Dazu passt die Entwicklung in Baden-Württemberg. Laut Verfassungsschützern ist im Land knapp jedes fünfte Mitglied im rechtsextremistischen Milieu, zu dessen Kern derzeit knapp 2000 Personen zählen, weiblich. Der Anteil der Frauen ging in den vergangenen 15 Jahren kontinuierlich nach oben. "Die Bewegung ist moderner geworden, hat ein poppiges Auftreten", sagt Frank Dittrich, Leiter der Abteilung Rechtsextremismus im Landesamt für Verfassungsschutz in Stuttgart. Daher seien immer mehr junge Frauen für braunes Gedankengut empfänglich. Innerhalb des Milieus sei ein Drittel der 16- und 17-Jährigen weiblich.

Ellen Esen beschäftigt sich seit mehr als 20 Jahren mit Rechtsextremismus. Den Statistiken des Verfassungsschutzes traut sie nur begrenzt. "Wenn man das gesamte Umfeld nimmt, ist der Frauenanteil deutlich höher.
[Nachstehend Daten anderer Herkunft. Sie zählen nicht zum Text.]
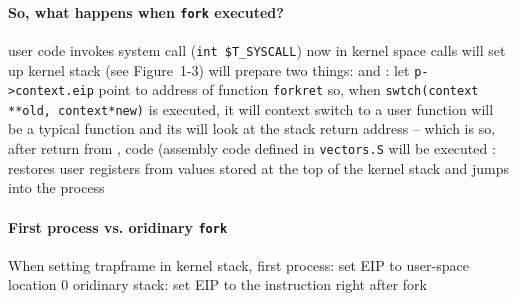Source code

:\documentclass{note}
\begin{document}
\paragraph{So, what happens when {\bf \texttt{fork}} executed?}
  \ben
  \w user code invokes system call  (\verb+int $T_SYSCALL+)
  \w now in kernel space
  \w {} calls 
  \w {} will set up kernel stack (see Figure~1-3)
     \bit
     \w will prepare two things:  and  
     \w {}: let \verb+p->context.eip+ point to address of function
     \verb+forkret+
     \w so, when \verb+swtch(context **old, context*new)+ is executed, it will context switch to a user
     function  
     \w {} will be a typical function and its  will look
     at the stack return address -- which is 
     \w so, after return from ,  code (assembly code
     defined in \verb+vectors.S+ will be executed
     \w {}: restores user registers from values stored at the top of
     the kernel stack and jumps into the process
     \eit
  \een

\paragraph{First process vs. oridinary {\bf \texttt{fork}}}
\bit
\w When setting trapframe in kernel stack,
  \bit
  \w first process: set EIP to user-space location 0
  \w oridinary stack: set EIP to the instruction right after fork
  \eit
\eit
\end{document}

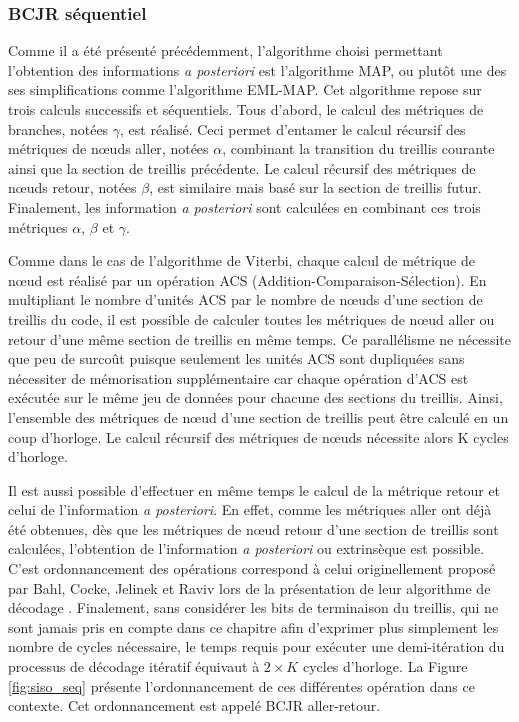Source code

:\subsubsection{BCJR séquentiel}
Comme il a été présenté précédemment, l'algorithme choisi permettant l’obtention des informations \textit{a posteriori}
est l'algorithme MAP, ou plutôt une des ses simplifications comme l'algorithme EML-MAP. Cet algorithme repose sur trois
calculs successifs et séquentiels. Tous d'abord, le calcul des métriques de branches, notées $\gamma$, est réalisé. Ceci 
permet d’entamer le calcul récursif des métriques de nœuds aller, notées $\alpha$, combinant la transition du treillis 
courante ainsi que la section de treillis précédente. Le calcul récursif des métriques de nœuds retour, notées $\beta$, 
est similaire mais basé sur 
la section de treillis futur. Finalement, les information \textit{a posteriori} sont 
calculées en combinant ces trois métriques $\alpha$, $\beta$ et $\gamma$. 

Comme dans le cas de l'algorithme de Viterbi, chaque calcul de métrique de nœud est réalisé par un opération ACS 
(Addition-Comparaison-Sélection). En multipliant le
nombre d'unités ACS par le nombre de nœuds d'une section de treillis du code, il est possible de calculer toutes les
métriques de nœud aller ou retour d'une même section de treillis en même temps. Ce parallélisme ne nécessite que peu 
de surcoût puisque seulement les unités ACS sont dupliquées sans nécessiter de mémorisation supplémentaire car chaque 
opération d'ACS est exécutée sur le même jeu de données pour chacune des sections du treillis. Ainsi, l'ensemble des 
métriques de nœud d'une section de treillis peut être calculé en un coup d'horloge. Le calcul récursif des métriques de 
nœuds nécessite alors K cycles d'horloge.

Il est aussi possible d'effectuer en même temps le calcul de la métrique retour et celui de l'information \textit{a 
posteriori}. En effet, comme les métriques aller ont déjà été obtenues, dès que les métriques de nœud retour d'une 
section de treillis sont calculées, l'obtention de l'information \textit{a posteriori} ou extrinsèque est possible.
C'est ordonnancement des opérations correspond à celui originellement proposé par Bahl, Cocke, Jelinek et Raviv lors de 
la présentation de leur algorithme de décodage \cite{bcjr}. 
Finalement, sans considérer les bits de terminaison du treillis, qui ne sont 
jamais pris en compte dans ce chapitre afin d'exprimer plus simplement les nombre de cycles nécessaire, le temps requis 
pour exécuter une demi-itération du processus de décodage
itératif équivaut à $2\times K$ cycles d'horloge. La Figure \ref{fig:siso_seq} présente l'ordonnancement de ces
différentes opération dans ce contexte. Cet ordonnancement est appelé BCJR aller-retour.

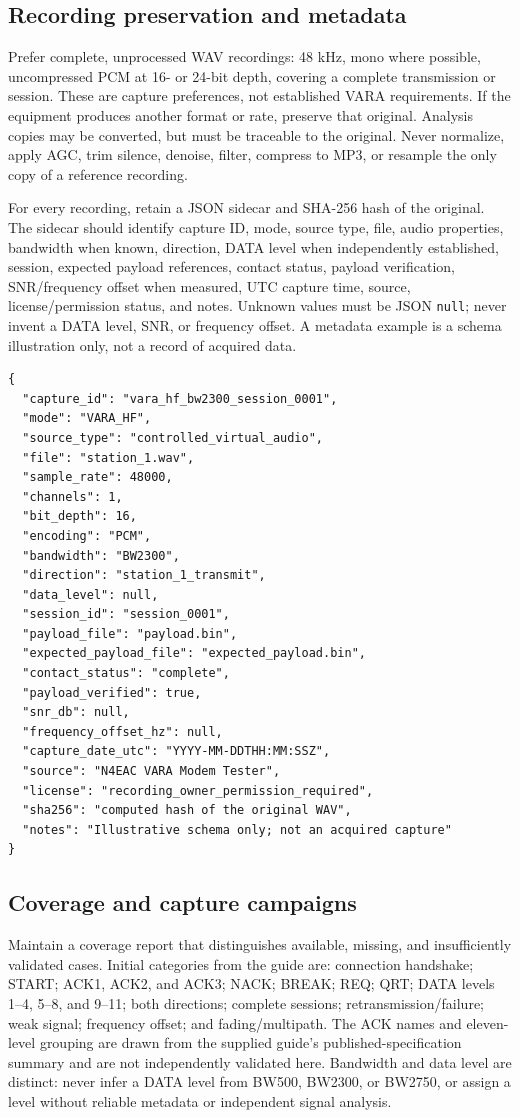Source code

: \documentclass[11pt,a4paper]{article}
\begin{document}
\subsection{Recording preservation and metadata}
Prefer complete, unprocessed WAV recordings: 48 kHz, mono where possible,
uncompressed PCM at 16- or 24-bit depth, covering a complete transmission or
session. These are capture preferences, not established VARA requirements.
If the equipment produces another format or rate, preserve that original.
Analysis copies may be converted, but must be traceable to the original.
Never normalize, apply AGC, trim silence, denoise, filter, compress to MP3, or
resample the only copy of a reference recording.

For every recording, retain a JSON sidecar and SHA-256 hash of the original.
The sidecar should identify capture ID, mode, source type, file, audio
properties, bandwidth when known, direction, DATA level when independently
established, session, expected payload references, contact status, payload
verification, SNR/frequency offset when measured, UTC capture time, source,
license/permission status, and notes. Unknown values must be JSON \texttt{null};
never invent a DATA level, SNR, or frequency offset. A metadata example is a
schema illustration only, not a record of acquired data.

\begin{lstlisting}
{
  "capture_id": "vara_hf_bw2300_session_0001",
  "mode": "VARA_HF",
  "source_type": "controlled_virtual_audio",
  "file": "station_1.wav",
  "sample_rate": 48000,
  "channels": 1,
  "bit_depth": 16,
  "encoding": "PCM",
  "bandwidth": "BW2300",
  "direction": "station_1_transmit",
  "data_level": null,
  "session_id": "session_0001",
  "payload_file": "payload.bin",
  "expected_payload_file": "expected_payload.bin",
  "contact_status": "complete",
  "payload_verified": true,
  "snr_db": null,
  "frequency_offset_hz": null,
  "capture_date_utc": "YYYY-MM-DDTHH:MM:SSZ",
  "source": "N4EAC VARA Modem Tester",
  "license": "recording_owner_permission_required",
  "sha256": "computed hash of the original WAV",
  "notes": "Illustrative schema only; not an acquired capture"
}
\end{lstlisting}

\subsection{Coverage and capture campaigns}
Maintain a coverage report that distinguishes available, missing, and
insufficiently validated cases. Initial categories from the guide are:
connection handshake; START; ACK1, ACK2, and ACK3; NACK; BREAK; REQ; QRT; DATA
levels 1--4, 5--8, and 9--11; both directions; complete sessions;
retransmission/failure; weak signal; frequency offset; and fading/multipath.
The ACK names and eleven-level grouping are drawn from the supplied guide's
published-specification summary and are not independently validated here.
Bandwidth and data level are distinct: never infer a DATA level from BW500,
BW2300, or BW2750, or assign a level without reliable metadata or independent
signal analysis.
\end{document}
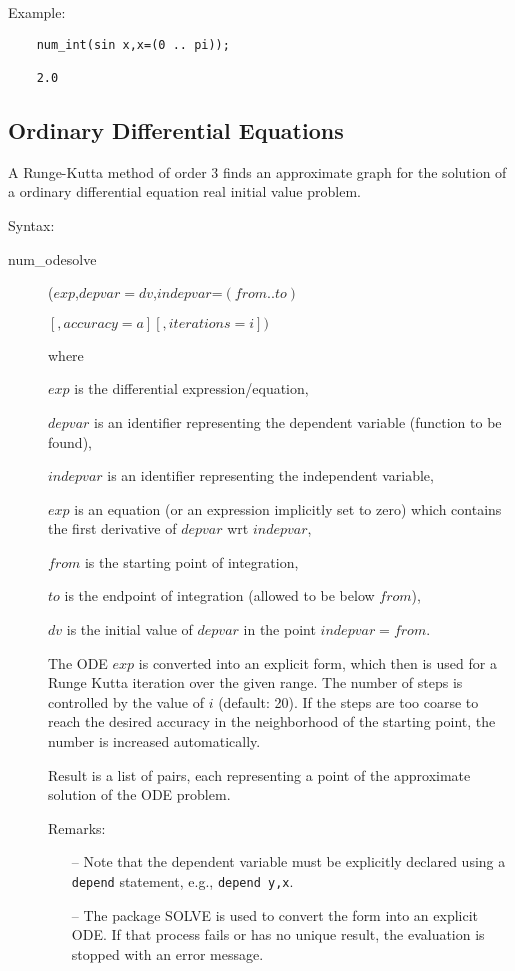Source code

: Example:

\begin{verbatim}
    num_int(sin x,x=(0 .. pi));

    2.0
\end{verbatim}

\subsection{Ordinary Differential Equations}
\hypertarget{operator:NUM_ODESOLVE}{}

A Runge-Kutta method of order 3 finds an approximate graph for
the solution of a ordinary differential equation
real initial value problem.

Syntax:
\begin{description}
\item[num\_odesolve]($exp$,$depvar=dv$,$indepvar$=$(from .. to)$

$                   [,accuracy=a][,iterations=i]) $

where

$exp$ is the differential expression/equation,

$depvar$ is an identifier representing the dependent variable
(function to be found),

$indepvar$ is an identifier representing the independent variable,

$exp$ is an equation (or an expression implicitly set to zero) which
contains the first derivative of $depvar$ wrt $indepvar$,

$from$ is the starting point of integration,

$to$ is the endpoint of integration (allowed to be below $from$),

$dv$ is the initial value of $depvar$ in the point $indepvar=from$.

The ODE $exp$ is converted into an explicit form, which then is
used for a Runge Kutta iteration over the given range. The
number of steps is controlled by the value of $i$
(default: 20).
If the steps are too coarse to reach the desired
accuracy in the neighborhood of the starting point, the number is
increased automatically.

Result is a list of pairs, each representing a point of the
approximate solution of the ODE problem.

Remarks:
\begin{enumerate}

  \item[--]
Note that the dependent variable must be explicitly declared
using a \texttt{depend} statement, e.g., \texttt{depend y,x}.
\item[--] The \REDUCE{} package \textsc{SOLVE} is used to convert the form into
an explicit ODE. If that process fails or has no unique result,
the evaluation is stopped with an error message.

\end{enumerate}

\end{description}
Das Gedankengut bei Frauen und Männern unterscheidet sich nicht", sagt sie.

Vier Kinder

Die Karlsruher Politologin kennt auch die zentralen weiblichen Köpfe der rechtsextremistischen Szene im Land. Wenn sie darüber spricht, fällt sofort der Name Edda Schmidt, eine 64-Jährige aus Bisingen im Zollernalbkreis. "Sie ist ein NPD-Urgestein", sagt Esen. Schmidt sitzt im Landesvorstand der NPD und ist die Landesvorsitzende der Frauenorganisation der Partei, des Rings Nationaler Frauen (RNF). Sie gebe sich als "gemütliche Großmutter von nebenan", sagt Esen. In ihrer Familie sei sie bereits mit rassistischem Gedankengut sozialisiert worden. Dieses gebe sie seit Jahren aktiv an Jüngere weiter. Dass Schmidt vier Kinder habe, sei nicht verwunderlich, so die Wissenschaftlerin. "In der Szene heißt es, jede deutsche Frau solle mindestens vier Kinder gebären, um den Volkstod zu vermeiden", erklärt Esen.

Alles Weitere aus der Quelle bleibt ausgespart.